EXERCISE OBJECTIVE: Among the entries below, find the lines with the word "badge" and copy them.
[RECORDS FOR THE TASK]
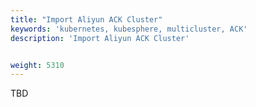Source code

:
 ```yaml
---
title: "Import Aliyun ACK Cluster"
keywords: 'kubernetes, kubesphere, multicluster, ACK'
description: 'Import Aliyun ACK Cluster'


weight: 5310
---
```


TBD

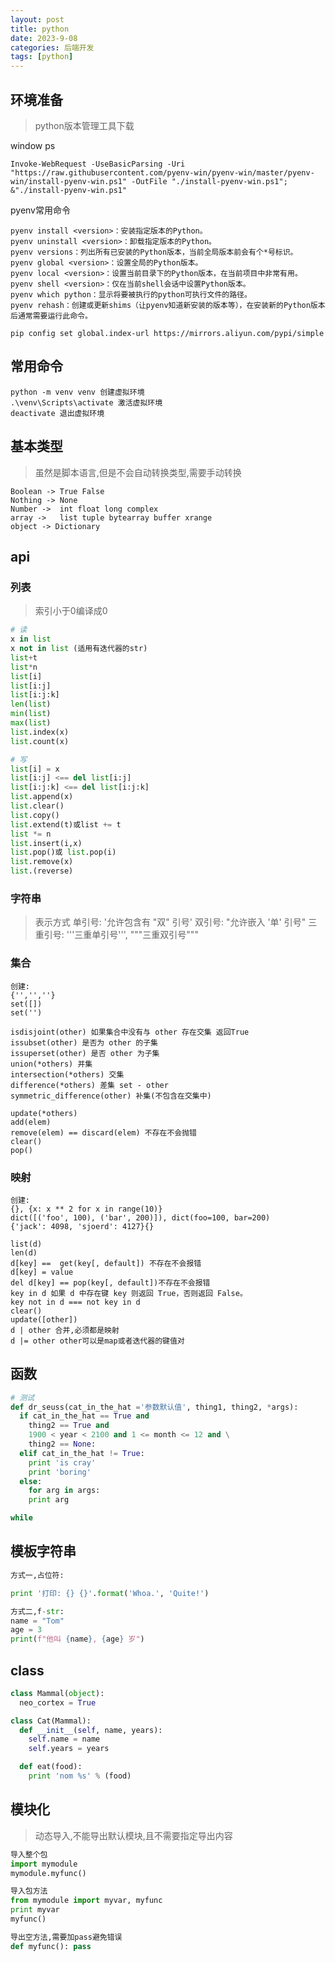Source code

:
 ```yaml
---
layout: post
title: python
date: 2023-9-08
categories: 后端开发
tags: [python]
---
```


## 环境准备

> python版本管理工具下载

window ps

`Invoke-WebRequest -UseBasicParsing -Uri "https://raw.githubusercontent.com/pyenv-win/pyenv-win/master/pyenv-win/install-pyenv-win.ps1" -OutFile "./install-pyenv-win.ps1"; &"./install-pyenv-win.ps1"`

pyenv常用命令

```
pyenv install <version>：安装指定版本的Python。
pyenv uninstall <version>：卸载指定版本的Python。
pyenv versions：列出所有已安装的Python版本，当前全局版本前会有个*号标识。
pyenv global <version>：设置全局的Python版本。
pyenv local <version>：设置当前目录下的Python版本，在当前项目中非常有用。
pyenv shell <version>：仅在当前shell会话中设置Python版本。
pyenv which python：显示将要被执行的python可执行文件的路径。
pyenv rehash：创建或更新shims（让pyenv知道新安装的版本等），在安装新的Python版本后通常需要运行此命令。
```

`pip config set global.index-url https://mirrors.aliyun.com/pypi/simple`

## 常用命令

```
python -m venv venv 创建虚拟环境
.\venv\Scripts\activate 激活虚拟环境
deactivate 退出虚拟环境
```

## 基本类型

> 虽然是脚本语言,但是不会自动转换类型,需要手动转换

```
Boolean -> True False
Nothing -> None
Number ->  int float long complex
array ->   list tuple bytearray buffer xrange
object -> Dictionary
```

## api

###  列表

> 索引小于0编译成0

```python
# 读
x in list
x not in list (适用有迭代器的str)
list+t
list*n
list[i]
list[i:j]
list[i:j:k]
len(list)
min(list)
max(list)
list.index(x)
list.count(x)

# 写
list[i] = x
list[i:j] <== del list[i:j]
list[i:j:k] <== del list[i:j:k]
list.append(x)
list.clear()
list.copy()
list.extend(t)或list += t
list *= n
list.insert(i,x)
list.pop()或 list.pop(i)
list.remove(x)
list.(reverse)
```

### 字符串

>表示方式
>单引号: '允许包含有 "双" 引号'
>双引号: "允许嵌入 '单' 引号"
>三重引号: '''三重单引号''', """三重双引号"""

### 集合

```
创建:
{'','',''}
set([])
set('')

isdisjoint(other) 如果集合中没有与 other 存在交集 返回True
issubset(other) 是否为 other 的子集
issuperset(other) 是否 other 为子集
union(*others) 并集
intersection(*others) 交集
difference(*others) 差集 set - other
symmetric_difference(other) 补集(不包含在交集中)

update(*others)
add(elem)
remove(elem) == discard(elem) 不存在不会抛错
clear()
pop()
```

### 映射

```
创建:
{}, {x: x ** 2 for x in range(10)}
dict([('foo', 100), ('bar', 200)]), dict(foo=100, bar=200)
{'jack': 4098, 'sjoerd': 4127}{}

list(d)
len(d)
d[key] ==  get(key[, default]) 不存在不会报错
d[key] = value
del d[key] == pop(key[, default])不存在不会报错
key in d 如果 d 中存在键 key 则返回 True，否则返回 False。
key not in d === not key in d
clear()
update([other])
d | other 合并,必须都是映射
d |= other other可以是map或者迭代器的键值对
```

## 函数

```python
# 测试
def dr_seuss(cat_in_the_hat ='参数默认值', thing1, thing2, *args):
  if cat_in_the_hat == True and
    thing2 == True and
    1900 < year < 2100 and 1 <= month <= 12 and \
    thing2 == None:
  elif cat_in_the_hat != True:
    print 'is cray'
    print 'boring'
  else:
    for arg in args:
    print arg

while
```

## 模板字符串

```python
方式一,占位符:

print '打印: {} {}'.format('Whoa.', 'Quite!')

方式二,f-str:
name = "Tom"
age = 3
print(f"他叫 {name}, {age} 岁")
```

## class

```python
class Mammal(object):
  neo_cortex = True

class Cat(Mammal):
  def __init__(self, name, years):
    self.name = name
    self.years = years

  def eat(food):
    print 'nom %s' % (food)
```

## 模块化

> 动态导入,不能导出默认模块,且不需要指定导出内容

```python
导入整个包
import mymodule
mymodule.myfunc()

导入包方法
from mymodule import myvar, myfunc
print myvar
myfunc()

导出空方法,需要加pass避免错误
def myfunc(): pass
```
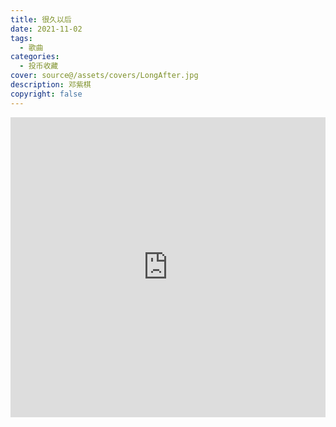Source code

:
 ```yaml
---
title: 很久以后
date: 2021-11-02
tags:
  - 歌曲
categories:
  - 投币收藏
cover: source@/assets/covers/LongAfter.jpg
description: 邓紫棋
copyright: false
---
```


<iframe
  src="https://player.bilibili.com/player.html?aid=92127944&bvid=BV1c7411N7a7&cid=157300752&page=1"
  scrolling="no"
  border="0"
  frameborder="no"
  width="100%"
  framespacing="0"
  allowfullscreen="true"
>
</iframe>

<style>
iframe {
  height: 480px;
}
@media (max-width: 768px) {
  iframe {
    height: 300px;
  }
}
@media (max-width: 480px) {
  iframe {
    height: 250px;
  }
}
</style>
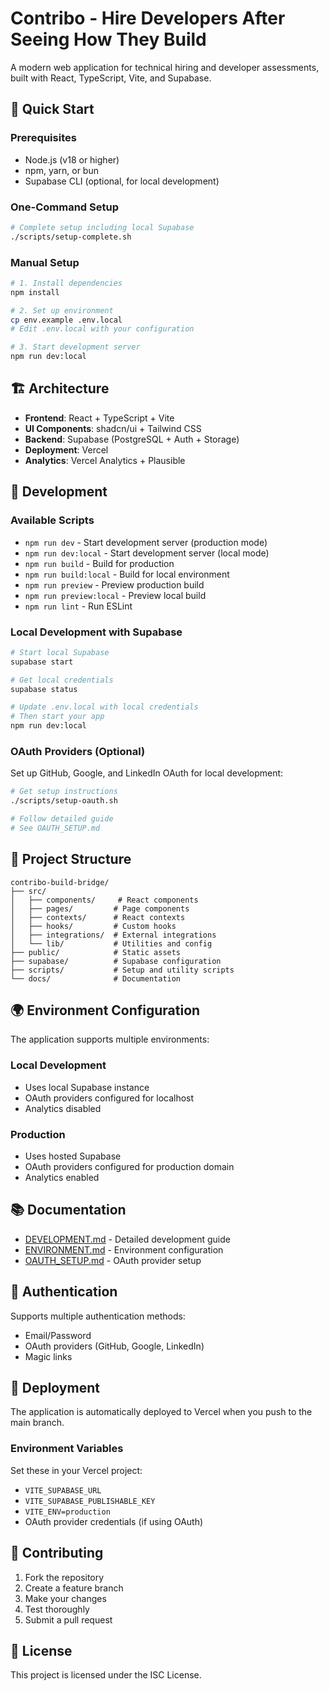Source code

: # Contribo - Hire Developers After Seeing How They Build

A modern web application for technical hiring and developer assessments, built with React, TypeScript, Vite, and Supabase.

## 🚀 Quick Start

### Prerequisites
- Node.js (v18 or higher)
- npm, yarn, or bun
- Supabase CLI (optional, for local development)

### One-Command Setup
```bash
# Complete setup including local Supabase
./scripts/setup-complete.sh
```

### Manual Setup
```bash
# 1. Install dependencies
npm install

# 2. Set up environment
cp env.example .env.local
# Edit .env.local with your configuration

# 3. Start development server
npm run dev:local
```

## 🏗️ Architecture  

- **Frontend**: React + TypeScript + Vite
- **UI Components**: shadcn/ui + Tailwind CSS
- **Backend**: Supabase (PostgreSQL + Auth + Storage)
- **Deployment**: Vercel
- **Analytics**: Vercel Analytics + Plausible

## 🔧 Development

### Available Scripts
- `npm run dev` - Start development server (production mode)
- `npm run dev:local` - Start development server (local mode)
- `npm run build` - Build for production
- `npm run build:local` - Build for local environment
- `npm run preview` - Preview production build
- `npm run preview:local` - Preview local build
- `npm run lint` - Run ESLint

### Local Development with Supabase
```bash
# Start local Supabase
supabase start

# Get local credentials
supabase status

# Update .env.local with local credentials
# Then start your app
npm run dev:local
```

### OAuth Providers (Optional)
Set up GitHub, Google, and LinkedIn OAuth for local development:
```bash
# Get setup instructions
./scripts/setup-oauth.sh

# Follow detailed guide
# See OAUTH_SETUP.md
```

## 📁 Project Structure

```
contribo-build-bridge/
├── src/
│   ├── components/     # React components
│   ├── pages/         # Page components
│   ├── contexts/      # React contexts
│   ├── hooks/         # Custom hooks
│   ├── integrations/  # External integrations
│   └── lib/           # Utilities and config
├── public/            # Static assets
├── supabase/          # Supabase configuration
├── scripts/           # Setup and utility scripts
└── docs/              # Documentation
```

## 🌍 Environment Configuration

The application supports multiple environments:

### Local Development
- Uses local Supabase instance
- OAuth providers configured for localhost
- Analytics disabled

### Production
- Uses hosted Supabase
- OAuth providers configured for production domain
- Analytics enabled

## 📚 Documentation

- [DEVELOPMENT.md](./DEVELOPMENT.md) - Detailed development guide
- [ENVIRONMENT.md](./ENVIRONMENT.md) - Environment configuration
- [OAUTH_SETUP.md](./OAUTH_SETUP.md) - OAuth provider setup

## 🔐 Authentication

Supports multiple authentication methods:
- Email/Password
- OAuth providers (GitHub, Google, LinkedIn)
- Magic links

## 🚀 Deployment

The application is automatically deployed to Vercel when you push to the main branch.

### Environment Variables
Set these in your Vercel project:
- `VITE_SUPABASE_URL`
- `VITE_SUPABASE_PUBLISHABLE_KEY`
- `VITE_ENV=production`
- OAuth provider credentials (if using OAuth)

## 🤝 Contributing

1. Fork the repository
2. Create a feature branch
3. Make your changes
4. Test thoroughly
5. Submit a pull request

## 📄 License

This project is licensed under the ISC License.
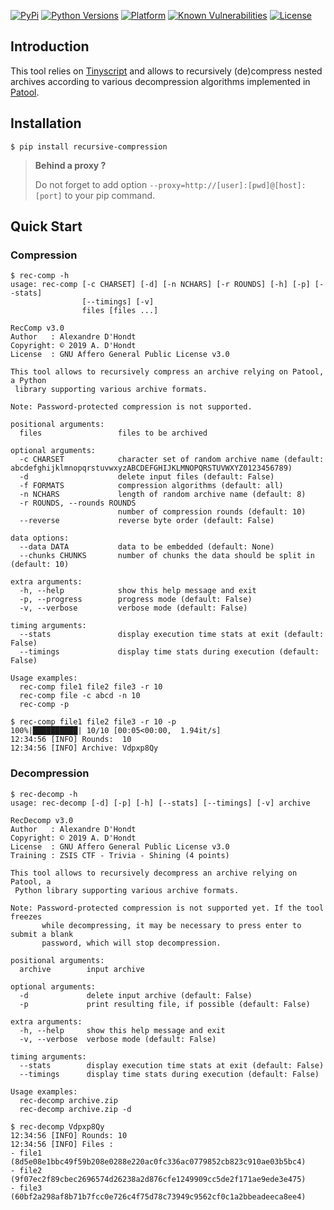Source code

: [![PyPi](https://img.shields.io/pypi/v/recursive-compression.svg)](https://pypi.python.org/pypi/recursive-compression/)
[![Python Versions](https://img.shields.io/pypi/pyversions/recursive-compression.svg)](https://pypi.python.org/pypi/recursive-compression/)
[![Platform](https://img.shields.io/badge/platform-linux-yellow.svg)](https://pypi.python.org/pypi/recursive-compression/)
[![Known Vulnerabilities](https://snyk.io/test/github/dhondta/recursive-compression/badge.svg?targetFile=requirements.txt)](https://snyk.io/test/github/dhondta/recursive-compression?targetFile=requirements.txt)
[![License](https://img.shields.io/pypi/l/recursive-compression.svg)](https://pypi.python.org/pypi/recursive-compression/)


## Introduction

This tool relies on [Tinyscript](https://github.com/dhondta/tinyscript/) and allows to recursively (de)compress nested archives according to various decompression algorithms implemented in [Patool](https://github.com/wummel/patool).


## Installation

```session
$ pip install recursive-compression
```

> **Behind a proxy ?**
> 
> Do not forget to add option `--proxy=http://[user]:[pwd]@[host]:[port]` to your pip command.


## Quick Start

### Compression

```session
$ rec-comp -h
usage: rec-comp [-c CHARSET] [-d] [-n NCHARS] [-r ROUNDS] [-h] [-p] [--stats]
                [--timings] [-v]
                files [files ...]

RecComp v3.0
Author   : Alexandre D'Hondt
Copyright: © 2019 A. D'Hondt
License  : GNU Affero General Public License v3.0

This tool allows to recursively compress an archive relying on Patool, a Python
 library supporting various archive formats.

Note: Password-protected compression is not supported.

positional arguments:
  files                 files to be archived

optional arguments:
  -c CHARSET            character set of random archive name (default: abcdefghijklmnopqrstuvwxyzABCDEFGHIJKLMNOPQRSTUVWXYZ0123456789)
  -d                    delete input files (default: False)
  -f FORMATS            compression algorithms (default: all)
  -n NCHARS             length of random archive name (default: 8)
  -r ROUNDS, --rounds ROUNDS
                        number of compression rounds (default: 10)
  --reverse             reverse byte order (default: False)

data options:
  --data DATA           data to be embedded (default: None)
  --chunks CHUNKS       number of chunks the data should be split in (default: 10)

extra arguments:
  -h, --help            show this help message and exit
  -p, --progress        progress mode (default: False)
  -v, --verbose         verbose mode (default: False)

timing arguments:
  --stats               display execution time stats at exit (default: False)
  --timings             display time stats during execution (default: False)

Usage examples:
  rec-comp file1 file2 file3 -r 10
  rec-comp file -c abcd -n 10
  rec-comp -p

```

```session
$ rec-comp file1 file2 file3 -r 10 -p
100%|██████████| 10/10 [00:05<00:00,  1.94it/s]
12:34:56 [INFO] Rounds:  10
12:34:56 [INFO] Archive: Vdpxp8Qy

```


### Decompression

```session
$ rec-decomp -h
usage: rec-decomp [-d] [-p] [-h] [--stats] [--timings] [-v] archive

RecDecomp v3.0
Author   : Alexandre D'Hondt
Copyright: © 2019 A. D'Hondt
License  : GNU Affero General Public License v3.0
Training : ZSIS CTF - Trivia - Shining (4 points)

This tool allows to recursively decompress an archive relying on Patool, a
 Python library supporting various archive formats.

Note: Password-protected compression is not supported yet. If the tool freezes
       while decompressing, it may be necessary to press enter to submit a blank
       password, which will stop decompression.

positional arguments:
  archive        input archive

optional arguments:
  -d             delete input archive (default: False)
  -p             print resulting file, if possible (default: False)

extra arguments:
  -h, --help     show this help message and exit
  -v, --verbose  verbose mode (default: False)

timing arguments:
  --stats        display execution time stats at exit (default: False)
  --timings      display time stats during execution (default: False)

Usage examples:
  rec-decomp archive.zip
  rec-decomp archive.zip -d

```

```session
$ rec-decomp Vdpxp8Qy 
12:34:56 [INFO] Rounds: 10
12:34:56 [INFO] Files :
- file1 (8d5e08e1bbc49f59b208e0288e220ac0fc336ac0779852cb823c910ae03b5bc4)
- file2 (9f07ec2f89cbec2696574d26238a2d876cfe1249909cc5de2f171ae9ede3e475)
- file3 (60bf2a298af8b71b7fcc0e726c4f75d78c73949c9562cf0c1a2bbeadeeca8ee4)

```
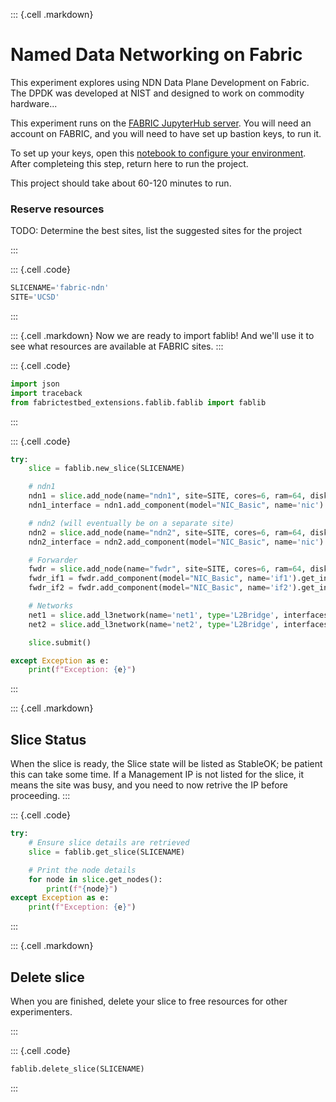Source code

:::: {.cell .markdown}

#  Named Data Networking on Fabric

This experiment explores using NDN Data Plane Development on Fabric.  The DPDK was developed at NIST and designed to work on commodity hardware...

This experiment runs on the [FABRIC JupyterHub server](https://jupyter.fabric-testbed.net/). You will need an account on FABRIC, and you will need to have set up bastion keys, to run it.

To set up your keys, open this [notebook to configure your environment](fabric-ndn/configure_environment.ipynb).  After completeing this step, return here to run the project.


This project should take about 60-120 minutes to run.



### Reserve resources
TODO: Determine the best sites, list the suggested sites for the project

:::

::: {.cell .code}

```python
SLICENAME='fabric-ndn'
SITE='UCSD'
```

:::

::: {.cell .markdown}
Now we are ready to import fablib! And we'll use it to see what resources are available at FABRIC sites.
:::


::: {.cell .code}

```python
import json
import traceback
from fabrictestbed_extensions.fablib.fablib import fablib
```
:::

::: {.cell .code}

```python
try:
    slice = fablib.new_slice(SLICENAME)

    # ndn1
    ndn1 = slice.add_node(name="ndn1", site=SITE, cores=6, ram=64, disk=100, image='default_ubuntu_20')
    ndn1_interface = ndn1.add_component(model="NIC_Basic", name='nic').get_interfaces()[0]

    # ndn2 (will eventually be on a separate site)
    ndn2 = slice.add_node(name="ndn2", site=SITE, cores=6, ram=64, disk=100,image='default_ubuntu_20')
    ndn2_interface = ndn2.add_component(model="NIC_Basic", name='nic').get_interfaces()[0]

    # Forwarder
    fwdr = slice.add_node(name="fwdr", site=SITE, cores=6, ram=64, disk=100, image='default_ubuntu_20')
    fwdr_if1 = fwdr.add_component(model="NIC_Basic", name='if1').get_interfaces()[0]
    fwdr_if2 = fwdr.add_component(model="NIC_Basic", name='if2').get_interfaces()[0]

    # Networks
    net1 = slice.add_l3network(name='net1', type='L2Bridge', interfaces=[ndn1_interface,fwdr_if1])
    net2 = slice.add_l3network(name='net2', type='L2Bridge', interfaces=[ndn2_interface,fwdr_if2])

    slice.submit()

except Exception as e:
    print(f"Exception: {e}")
```
:::

::: {.cell .markdown}
## Slice Status
When the slice is ready, the Slice state will be listed as StableOK; be patient this can take some time.  If a Management IP is not listed for the slice, it means the site was busy, and you need to now retrive the IP before proceeding.
:::

::: {.cell .code}

```python
try:
    # Ensure slice details are retrieved
    slice = fablib.get_slice(SLICENAME)

    # Print the node details
    for node in slice.get_nodes():
        print(f"{node}")
except Exception as e:
    print(f"Exception: {e}")
```
:::


::: {.cell .markdown}

## Delete slice
When you are finished, delete your slice to free resources for other experimenters.

:::


::: {.cell .code}

```python
fablib.delete_slice(SLICENAME)
```

:::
[/RECORDS FOR THE TASK]
PROBLEM SOLUTION:
[![Platform](https://img.shields.io/badge/platform-linux-yellow.svg)](https://pypi.python.org/pypi/recursive-compression/)
[![Known Vulnerabilities](https://snyk.io/test/github/dhondta/recursive-compression/badge.svg?targetFile=requirements.txt)](https://snyk.io/test/github/dhondta/recursive-compression?targetFile=requirements.txt)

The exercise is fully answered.